LOS ANGELES, CA—SourceAudio cofounders Dan Korobkin and Geoffrey Grotz, veterans of the entertainment and media industry, are helping to streamline the discovery, distribution, licensing and tracking of production music with their company’s platform, which launched in 2010. Having seen the business evolve from a CD-based to web-based paradigm, the pair saw an opportunity to take it a step further, connecting composers, music publishers and rights holders with content creators via the cloud.
Once upon a time, production music was distributed on CDs, then on hard drives and, ultimately, via the web. But those methods were costly, says Grotz, SourceAudio’s CEO.
“If you were a music publisher and you wanted to build a website to digitally distribute your music, you had to hire developers.
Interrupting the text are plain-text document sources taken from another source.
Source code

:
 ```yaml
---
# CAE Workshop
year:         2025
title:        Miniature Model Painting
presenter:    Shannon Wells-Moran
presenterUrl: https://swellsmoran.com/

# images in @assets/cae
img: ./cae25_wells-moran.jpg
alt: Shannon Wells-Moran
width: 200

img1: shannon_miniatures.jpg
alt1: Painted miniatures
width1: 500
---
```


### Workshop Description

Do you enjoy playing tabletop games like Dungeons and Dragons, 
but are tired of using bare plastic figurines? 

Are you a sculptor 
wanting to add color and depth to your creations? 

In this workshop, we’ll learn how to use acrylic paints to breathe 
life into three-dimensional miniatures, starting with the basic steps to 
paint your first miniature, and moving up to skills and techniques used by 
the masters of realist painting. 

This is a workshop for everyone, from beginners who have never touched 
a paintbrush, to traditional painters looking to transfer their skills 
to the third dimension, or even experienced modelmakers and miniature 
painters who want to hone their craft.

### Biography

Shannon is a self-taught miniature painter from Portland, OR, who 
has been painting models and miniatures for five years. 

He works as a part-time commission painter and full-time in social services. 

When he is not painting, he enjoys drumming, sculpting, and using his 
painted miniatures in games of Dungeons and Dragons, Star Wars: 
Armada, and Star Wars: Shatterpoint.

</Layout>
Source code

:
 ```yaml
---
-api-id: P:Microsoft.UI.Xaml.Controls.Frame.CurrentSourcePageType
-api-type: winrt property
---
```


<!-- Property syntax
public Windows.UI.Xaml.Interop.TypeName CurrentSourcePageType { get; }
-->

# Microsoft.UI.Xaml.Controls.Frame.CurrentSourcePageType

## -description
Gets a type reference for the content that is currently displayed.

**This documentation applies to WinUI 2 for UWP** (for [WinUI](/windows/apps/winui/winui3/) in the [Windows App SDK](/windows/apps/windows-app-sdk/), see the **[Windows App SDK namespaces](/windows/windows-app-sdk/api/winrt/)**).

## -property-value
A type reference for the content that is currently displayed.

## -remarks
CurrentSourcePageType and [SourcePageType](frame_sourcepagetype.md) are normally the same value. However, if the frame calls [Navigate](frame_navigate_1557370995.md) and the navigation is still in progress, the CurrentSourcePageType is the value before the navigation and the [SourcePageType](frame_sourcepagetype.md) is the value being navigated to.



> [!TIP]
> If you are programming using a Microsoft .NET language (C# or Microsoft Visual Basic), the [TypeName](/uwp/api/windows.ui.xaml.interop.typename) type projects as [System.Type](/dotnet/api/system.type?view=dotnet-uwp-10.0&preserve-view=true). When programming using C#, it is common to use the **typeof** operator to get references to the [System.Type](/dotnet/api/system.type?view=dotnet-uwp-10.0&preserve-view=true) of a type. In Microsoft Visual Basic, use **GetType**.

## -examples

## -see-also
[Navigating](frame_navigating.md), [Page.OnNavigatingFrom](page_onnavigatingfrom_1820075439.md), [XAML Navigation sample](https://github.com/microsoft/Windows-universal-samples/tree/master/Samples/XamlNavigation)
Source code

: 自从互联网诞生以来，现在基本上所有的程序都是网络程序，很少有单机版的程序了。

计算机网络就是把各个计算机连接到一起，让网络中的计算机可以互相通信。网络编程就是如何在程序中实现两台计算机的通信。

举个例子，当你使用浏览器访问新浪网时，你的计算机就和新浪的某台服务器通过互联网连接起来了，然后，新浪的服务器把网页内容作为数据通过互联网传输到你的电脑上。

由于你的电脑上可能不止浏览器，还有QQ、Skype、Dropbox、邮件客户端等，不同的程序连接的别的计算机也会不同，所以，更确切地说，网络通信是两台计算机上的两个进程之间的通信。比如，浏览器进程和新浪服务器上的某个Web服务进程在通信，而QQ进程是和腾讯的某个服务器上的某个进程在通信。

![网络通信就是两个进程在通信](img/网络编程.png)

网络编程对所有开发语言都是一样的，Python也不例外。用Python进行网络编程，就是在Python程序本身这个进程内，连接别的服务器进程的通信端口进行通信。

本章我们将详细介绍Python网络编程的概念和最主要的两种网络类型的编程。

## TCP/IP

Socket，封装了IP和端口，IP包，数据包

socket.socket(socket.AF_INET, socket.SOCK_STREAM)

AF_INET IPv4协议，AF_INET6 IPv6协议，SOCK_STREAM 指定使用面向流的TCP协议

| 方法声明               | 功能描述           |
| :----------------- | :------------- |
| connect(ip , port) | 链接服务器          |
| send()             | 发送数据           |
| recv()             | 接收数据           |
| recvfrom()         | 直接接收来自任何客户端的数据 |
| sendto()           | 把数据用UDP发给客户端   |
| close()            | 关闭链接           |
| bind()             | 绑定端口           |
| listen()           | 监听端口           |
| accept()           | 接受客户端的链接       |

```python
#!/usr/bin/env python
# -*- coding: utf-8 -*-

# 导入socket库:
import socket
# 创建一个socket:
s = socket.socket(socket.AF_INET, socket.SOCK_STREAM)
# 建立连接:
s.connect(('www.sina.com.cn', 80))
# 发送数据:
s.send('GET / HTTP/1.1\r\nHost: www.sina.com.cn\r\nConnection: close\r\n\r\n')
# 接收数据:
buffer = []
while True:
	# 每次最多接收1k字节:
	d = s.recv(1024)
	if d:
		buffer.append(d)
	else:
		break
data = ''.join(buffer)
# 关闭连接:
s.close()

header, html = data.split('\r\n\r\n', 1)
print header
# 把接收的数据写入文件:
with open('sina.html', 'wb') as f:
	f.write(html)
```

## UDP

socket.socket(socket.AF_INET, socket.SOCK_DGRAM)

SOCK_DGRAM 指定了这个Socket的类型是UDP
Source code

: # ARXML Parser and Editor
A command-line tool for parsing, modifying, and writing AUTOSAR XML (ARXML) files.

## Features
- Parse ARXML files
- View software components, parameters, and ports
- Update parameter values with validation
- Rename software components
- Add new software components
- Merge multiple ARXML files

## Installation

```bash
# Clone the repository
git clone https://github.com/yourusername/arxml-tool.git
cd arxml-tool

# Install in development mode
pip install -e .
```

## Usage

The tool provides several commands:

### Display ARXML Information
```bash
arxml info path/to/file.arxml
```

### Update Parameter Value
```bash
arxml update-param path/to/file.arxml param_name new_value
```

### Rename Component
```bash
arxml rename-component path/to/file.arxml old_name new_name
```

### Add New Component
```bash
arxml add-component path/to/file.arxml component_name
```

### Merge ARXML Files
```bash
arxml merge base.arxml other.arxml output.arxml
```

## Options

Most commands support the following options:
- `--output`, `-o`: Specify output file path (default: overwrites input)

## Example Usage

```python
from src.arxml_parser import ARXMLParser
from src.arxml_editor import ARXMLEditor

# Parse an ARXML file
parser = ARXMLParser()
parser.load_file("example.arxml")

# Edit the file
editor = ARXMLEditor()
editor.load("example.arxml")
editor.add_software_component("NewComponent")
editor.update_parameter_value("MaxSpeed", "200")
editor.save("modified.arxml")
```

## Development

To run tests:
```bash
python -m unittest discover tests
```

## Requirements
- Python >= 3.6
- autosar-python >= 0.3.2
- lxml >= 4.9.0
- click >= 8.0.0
It was a major expense, so we created a solution: You just sign up, enter a URL and boom—the system creates it for you.”
For broadcasters seeking music, the process was similarly time-consuming and expensive. With offline solutions, users had to go through the process of setting up blanket licensing deals with each publisher, then upload the assets to their internal systems. “There was a lot of overhead involved,” says Grotz.
So SourceAudio introduced a white label B2B digital asset management platform that enables clients such as Viacom and Turner to organize their music assets while also reflecting any changes made by the publisher, such as metadata edits, in real-time. “It’s a truly cloud-connected ecosystem,” he says.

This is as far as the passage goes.